_Task:_
Each line from the one containing "## How it works" to the end of the records should be copied exactly, and no other line.

BEGIN Supplied material

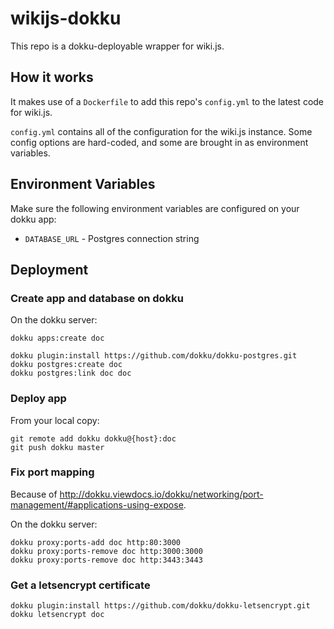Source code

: # wikijs-dokku

This repo is a dokku-deployable wrapper for wiki.js.

## How it works

It makes use of a `Dockerfile` to add this repo's `config.yml` to the latest code for wiki.js.

`config.yml` contains all of the configuration for the wiki.js instance.  Some config options are hard-coded, and some are brought in as environment variables.

## Environment Variables
Make sure the following environment variables are configured on your dokku app:

* `DATABASE_URL` - Postgres connection string

## Deployment

### Create app and database on dokku

On the dokku server:

```
dokku apps:create doc
```

```
dokku plugin:install https://github.com/dokku/dokku-postgres.git
dokku postgres:create doc
dokku postgres:link doc doc
```

### Deploy app

From your local copy:

```
git remote add dokku dokku@{host}:doc
git push dokku master
```

### Fix port mapping

Because of http://dokku.viewdocs.io/dokku/networking/port-management/#applications-using-expose.

On the dokku server:

```
dokku proxy:ports-add doc http:80:3000
dokku proxy:ports-remove doc http:3000:3000
dokku proxy:ports-remove doc http:3443:3443
```

### Get a letsencrypt certificate

```
dokku plugin:install https://github.com/dokku/dokku-letsencrypt.git
dokku letsencrypt doc
```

END Supplied material

_Reply to the exercise:_
## How it works

It makes use of a `Dockerfile` to add this repo's `config.yml` to the latest code for wiki.js.

`config.yml` contains all of the configuration for the wiki.js instance.  Some config options are hard-coded, and some are brought in as environment variables.

## Environment Variables
Make sure the following environment variables are configured on your dokku app:

* `DATABASE_URL` - Postgres connection string

## Deployment

### Create app and database on dokku

On the dokku server:

```
dokku apps:create doc
```

```
dokku plugin:install https://github.com/dokku/dokku-postgres.git
dokku postgres:create doc
dokku postgres:link doc doc
```

### Deploy app

From your local copy:

```
git remote add dokku dokku@{host}:doc
git push dokku master
```

### Fix port mapping

Because of http://dokku.viewdocs.io/dokku/networking/port-management/#applications-using-expose.

On the dokku server:

```
dokku proxy:ports-add doc http:80:3000
dokku proxy:ports-remove doc http:3000:3000
dokku proxy:ports-remove doc http:3443:3443
```

### Get a letsencrypt certificate

```
dokku plugin:install https://github.com/dokku/dokku-letsencrypt.git
dokku letsencrypt doc
```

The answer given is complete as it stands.